A good quarter of the book is about her childhood. I usually hate that part in memoirs as I generally see it as completely irrelevant to whatever the subject is famous for, but here, I just loved it. Nothing about this book is boring. Honestly, every single part of this is fascinating. She worked in a hospital dispensary in both World Wars (hence the knowledge of poisons) and refused to leave her London bed during the air raids.
She writes so well – it doesn’t read like one of the detective novels at all. It’s denser, but still chatty. She’s very dry and very sarcastic at times, but usually not hardheartedly. I just feel I would have liked this woman. I like how she’s writing from the mid-sixties and she muses on how things have changed, like bikinis, airplanes, technology, etc.

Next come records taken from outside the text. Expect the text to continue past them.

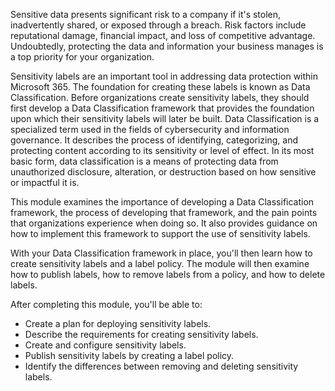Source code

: Sensitive data presents significant risk to a company if it's stolen, inadvertently shared, or exposed through a breach. Risk factors include reputational damage, financial impact, and loss of competitive advantage. Undoubtedly, protecting the data and information your business manages is a top priority for your organization.

Sensitivity labels are an important tool in addressing data protection within Microsoft 365. The foundation for creating these labels is known as Data Classification. Before organizations create sensitivity labels, they should first develop a Data Classification framework that provides the foundation upon which their sensitivity labels will later be built. Data Classification is a specialized term used in the fields of cybersecurity and information governance. It describes the process of identifying, categorizing, and protecting content according to its sensitivity or level of effect. In its most basic form, data classification is a means of protecting data from unauthorized disclosure, alteration, or destruction based on how sensitive or impactful it is.

This module examines the importance of developing a Data Classification framework, the process of developing that framework, and the pain points that organizations experience when doing so. It also provides guidance on how to implement this framework to support the use of sensitivity labels.

With your Data Classification framework in place, you'll then learn how to create sensitivity labels and a label policy. The module will then examine how to publish labels, how to remove labels from a policy, and how to delete labels.

After completing this module, you'll be able to:

 -  Create a plan for deploying sensitivity labels.
 -  Describe the requirements for creating sensitivity labels.
 -  Create and configure sensitivity labels.
 -  Publish sensitivity labels by creating a label policy.
 -  Identify the differences between removing and deleting sensitivity labels.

It struck me how honest she was. Mistakes that she’s made and things that she’d do differently now. The only thing she doesn’t mention is the 1926 disappearance, when she vanished and turned up in Harrogate six days later.1 She talks about how her then husband couldn’t deal with the fact she was sad about her mother’s death because ‘I really can’t bear it when people are sad, you know that’, and her impending breadown after doing all the clearing out work herself, during which he promptly announced he wanted a divorce as he’d found someone else. Dick. I really dislike him. But then there’s no mention of the disappearance and we jump forward to February the following year. I’m not sure what the big mystery is anyway. She clearly just stomped off for a bit to sulk. Can’t say I blame her.
Why not make my detective a Belgian? I thought. There were all types of refugees. How about a refugee police officer? A retired police officer. Not too young a one. What a mistake I made there. The result is that my fictional detective must really be well over a hundred by now.
There are honestly too many quotes in this book for me to include all the ones I really liked, so I stuck with two. For more, go read the damn thing. But seriously, do read it.
I’m glad she was happy at the end of her life though. She writes this book with the full understanding that she is a famous author. She loves her second husband dearly, she contributed to archaelogical discoveries, she had a close knit family she adored and her days of scrimping for pennies were over. She notes that she is not as fit and able as she used to be, but is grateful that her faculties are still mostly intact. She seemed like a good person and I’m glad that she was happy.
What did shock me was that I had no idea that Mary Westmacott was her, Agatha Christie. It was her pen name for her non-detective stories. I don’t know, I just feel like I should have known that already! I’ve just gone out of my way to find one of the original editions on eBay, one that doesn’t have ‘Agatha Christie’ emblazoned on it.
In short, I’m ridiculously grateful that I didn’t naively get rid of Agatha Christie: An Autobiography during one of my bookshelf purges. It’s engaging, clever and (for the most part) very honest. It’s probably quite insulting that the quote from Woman’s Own on the cover is, ‘the best thing she’s ever written,’ (never mind those seventy-odd other books, ey?) but I’m sure it was meant well. Because, honestly, it probably is my favourite thing she’s written. I loved this book.
1. [Reading that article… of course Arthur Conan Doyle took her glove to a bloody medium. Of course he did. Idiot.]↩
Have you read Agatha Christie: An Autobiography? Did you love it as much as I did?